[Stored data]
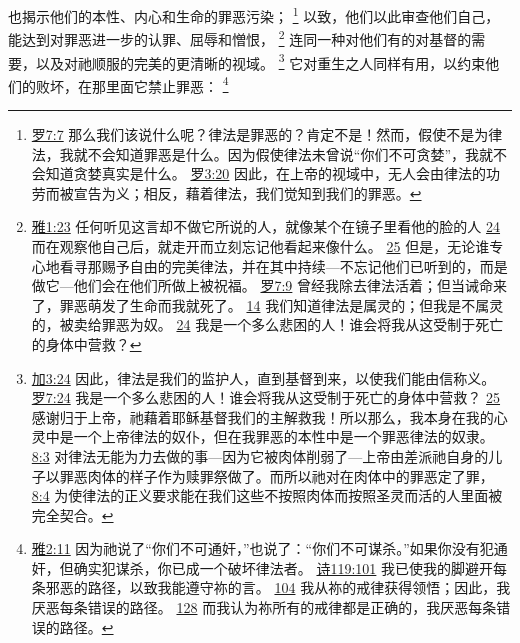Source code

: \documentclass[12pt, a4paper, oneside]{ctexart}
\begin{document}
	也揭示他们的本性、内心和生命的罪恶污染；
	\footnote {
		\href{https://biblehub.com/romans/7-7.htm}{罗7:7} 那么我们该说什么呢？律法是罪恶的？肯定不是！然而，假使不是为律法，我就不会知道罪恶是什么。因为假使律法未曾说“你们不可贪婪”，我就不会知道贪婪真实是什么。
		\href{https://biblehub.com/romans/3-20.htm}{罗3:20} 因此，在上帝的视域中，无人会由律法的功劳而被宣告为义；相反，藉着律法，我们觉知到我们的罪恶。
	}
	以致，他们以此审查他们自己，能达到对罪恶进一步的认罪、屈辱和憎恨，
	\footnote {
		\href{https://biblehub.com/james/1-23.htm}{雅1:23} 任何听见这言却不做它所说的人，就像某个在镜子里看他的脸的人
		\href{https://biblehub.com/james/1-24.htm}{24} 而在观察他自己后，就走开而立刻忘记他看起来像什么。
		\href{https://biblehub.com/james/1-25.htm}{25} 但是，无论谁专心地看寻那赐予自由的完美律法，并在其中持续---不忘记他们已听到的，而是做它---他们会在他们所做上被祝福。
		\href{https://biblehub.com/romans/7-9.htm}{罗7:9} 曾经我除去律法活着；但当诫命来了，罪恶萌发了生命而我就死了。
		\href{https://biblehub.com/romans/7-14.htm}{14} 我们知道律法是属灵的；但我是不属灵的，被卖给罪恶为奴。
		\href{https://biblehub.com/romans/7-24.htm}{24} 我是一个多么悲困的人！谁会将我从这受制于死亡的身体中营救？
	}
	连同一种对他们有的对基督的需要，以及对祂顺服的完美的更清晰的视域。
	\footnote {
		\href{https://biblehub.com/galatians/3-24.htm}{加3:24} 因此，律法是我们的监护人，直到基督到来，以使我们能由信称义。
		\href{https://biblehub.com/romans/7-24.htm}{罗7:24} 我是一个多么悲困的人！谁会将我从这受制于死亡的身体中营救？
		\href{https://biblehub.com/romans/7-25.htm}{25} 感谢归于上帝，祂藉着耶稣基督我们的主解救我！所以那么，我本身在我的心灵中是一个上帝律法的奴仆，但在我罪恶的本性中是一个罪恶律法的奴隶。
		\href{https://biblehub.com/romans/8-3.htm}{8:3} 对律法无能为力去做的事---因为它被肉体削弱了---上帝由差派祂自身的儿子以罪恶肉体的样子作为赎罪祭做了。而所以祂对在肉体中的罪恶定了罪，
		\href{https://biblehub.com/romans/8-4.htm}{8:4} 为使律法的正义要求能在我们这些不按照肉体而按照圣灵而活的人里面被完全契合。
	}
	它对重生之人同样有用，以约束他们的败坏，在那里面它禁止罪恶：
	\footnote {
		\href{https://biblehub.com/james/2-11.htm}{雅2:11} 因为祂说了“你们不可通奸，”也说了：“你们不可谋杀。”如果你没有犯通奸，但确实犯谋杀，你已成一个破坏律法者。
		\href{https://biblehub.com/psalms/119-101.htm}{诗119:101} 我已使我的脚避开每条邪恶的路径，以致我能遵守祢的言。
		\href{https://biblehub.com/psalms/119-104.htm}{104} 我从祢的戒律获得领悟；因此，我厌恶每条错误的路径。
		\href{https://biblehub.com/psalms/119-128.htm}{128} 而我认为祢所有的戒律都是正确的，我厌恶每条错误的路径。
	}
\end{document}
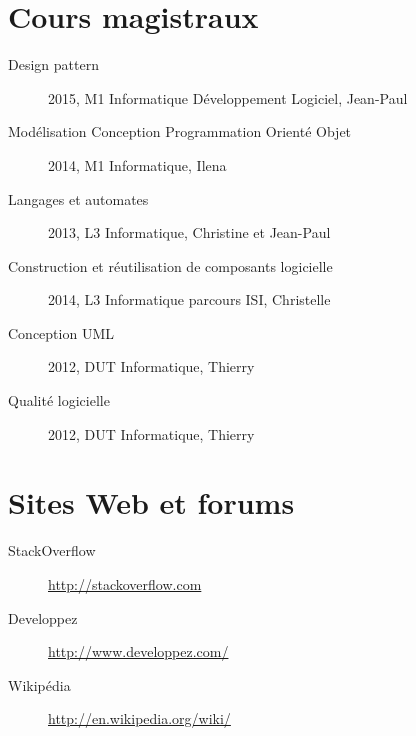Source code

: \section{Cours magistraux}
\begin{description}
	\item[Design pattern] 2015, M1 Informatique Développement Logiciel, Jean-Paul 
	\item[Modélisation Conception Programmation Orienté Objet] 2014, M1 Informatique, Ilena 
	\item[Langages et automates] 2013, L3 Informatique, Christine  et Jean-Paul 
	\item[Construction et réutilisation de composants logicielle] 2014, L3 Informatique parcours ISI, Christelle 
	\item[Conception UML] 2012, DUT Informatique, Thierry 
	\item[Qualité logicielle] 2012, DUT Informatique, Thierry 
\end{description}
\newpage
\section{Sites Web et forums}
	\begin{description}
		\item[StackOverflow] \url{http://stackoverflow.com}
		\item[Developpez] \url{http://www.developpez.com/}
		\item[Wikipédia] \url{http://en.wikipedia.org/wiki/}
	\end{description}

### Required work
The expected answer is the complete set of entries, copied verbatim, with no pictures.

### Result for this exercise
Source code

: \documentclass[12pt, a4paper, oneside]{ctexart}
\begin{document}
	也揭示他们的本性、内心和生命的罪恶污染；
	\footnote {
		\href{https://biblehub.com/romans/7-7.htm}{罗7:7} 那么我们该说什么呢？律法是罪恶的？肯定不是！然而，假使不是为律法，我就不会知道罪恶是什么。因为假使律法未曾说“你们不可贪婪”，我就不会知道贪婪真实是什么。
		\href{https://biblehub.com/romans/3-20.htm}{罗3:20} 因此，在上帝的视域中，无人会由律法的功劳而被宣告为义；相反，藉着律法，我们觉知到我们的罪恶。
	}
	以致，他们以此审查他们自己，能达到对罪恶进一步的认罪、屈辱和憎恨，
	\footnote {
		\href{https://biblehub.com/james/1-23.htm}{雅1:23} 任何听见这言却不做它所说的人，就像某个在镜子里看他的脸的人
		\href{https://biblehub.com/james/1-24.htm}{24} 而在观察他自己后，就走开而立刻忘记他看起来像什么。
		\href{https://biblehub.com/james/1-25.htm}{25} 但是，无论谁专心地看寻那赐予自由的完美律法，并在其中持续---不忘记他们已听到的，而是做它---他们会在他们所做上被祝福。
		\href{https://biblehub.com/romans/7-9.htm}{罗7:9} 曾经我除去律法活着；但当诫命来了，罪恶萌发了生命而我就死了。
		\href{https://biblehub.com/romans/7-14.htm}{14} 我们知道律法是属灵的；但我是不属灵的，被卖给罪恶为奴。
		\href{https://biblehub.com/romans/7-24.htm}{24} 我是一个多么悲困的人！谁会将我从这受制于死亡的身体中营救？
	}
	连同一种对他们有的对基督的需要，以及对祂顺服的完美的更清晰的视域。
	\footnote {
		\href{https://biblehub.com/galatians/3-24.htm}{加3:24} 因此，律法是我们的监护人，直到基督到来，以使我们能由信称义。
		\href{https://biblehub.com/romans/7-24.htm}{罗7:24} 我是一个多么悲困的人！谁会将我从这受制于死亡的身体中营救？
		\href{https://biblehub.com/romans/7-25.htm}{25} 感谢归于上帝，祂藉着耶稣基督我们的主解救我！所以那么，我本身在我的心灵中是一个上帝律法的奴仆，但在我罪恶的本性中是一个罪恶律法的奴隶。
		\href{https://biblehub.com/romans/8-3.htm}{8:3} 对律法无能为力去做的事---因为它被肉体削弱了---上帝由差派祂自身的儿子以罪恶肉体的样子作为赎罪祭做了。而所以祂对在肉体中的罪恶定了罪，
		\href{https://biblehub.com/romans/8-4.htm}{8:4} 为使律法的正义要求能在我们这些不按照肉体而按照圣灵而活的人里面被完全契合。
	}
	它对重生之人同样有用，以约束他们的败坏，在那里面它禁止罪恶：
	\footnote {
		\href{https://biblehub.com/james/2-11.htm}{雅2:11} 因为祂说了“你们不可通奸，”也说了：“你们不可谋杀。”如果你没有犯通奸，但确实犯谋杀，你已成一个破坏律法者。
		\href{https://biblehub.com/psalms/119-101.htm}{诗119:101} 我已使我的脚避开每条邪恶的路径，以致我能遵守祢的言。
		\href{https://biblehub.com/psalms/119-104.htm}{104} 我从祢的戒律获得领悟；因此，我厌恶每条错误的路径。
		\href{https://biblehub.com/psalms/119-128.htm}{128} 而我认为祢所有的戒律都是正确的，我厌恶每条错误的路径。
	}
\end{document}
Source code

: \section{Cours magistraux}
\begin{description}
	\item[Design pattern] 2015, M1 Informatique Développement Logiciel, Jean-Paul 
	\item[Modélisation Conception Programmation Orienté Objet] 2014, M1 Informatique, Ilena 
	\item[Langages et automates] 2013, L3 Informatique, Christine  et Jean-Paul 
	\item[Construction et réutilisation de composants logicielle] 2014, L3 Informatique parcours ISI, Christelle 
	\item[Conception UML] 2012, DUT Informatique, Thierry 
	\item[Qualité logicielle] 2012, DUT Informatique, Thierry 
\end{description}
\newpage
\section{Sites Web et forums}
	\begin{description}
		\item[StackOverflow] \url{http://stackoverflow.com}
		\item[Developpez] \url{http://www.developpez.com/}
		\item[Wikipédia] \url{http://en.wikipedia.org/wiki/}
	\end{description}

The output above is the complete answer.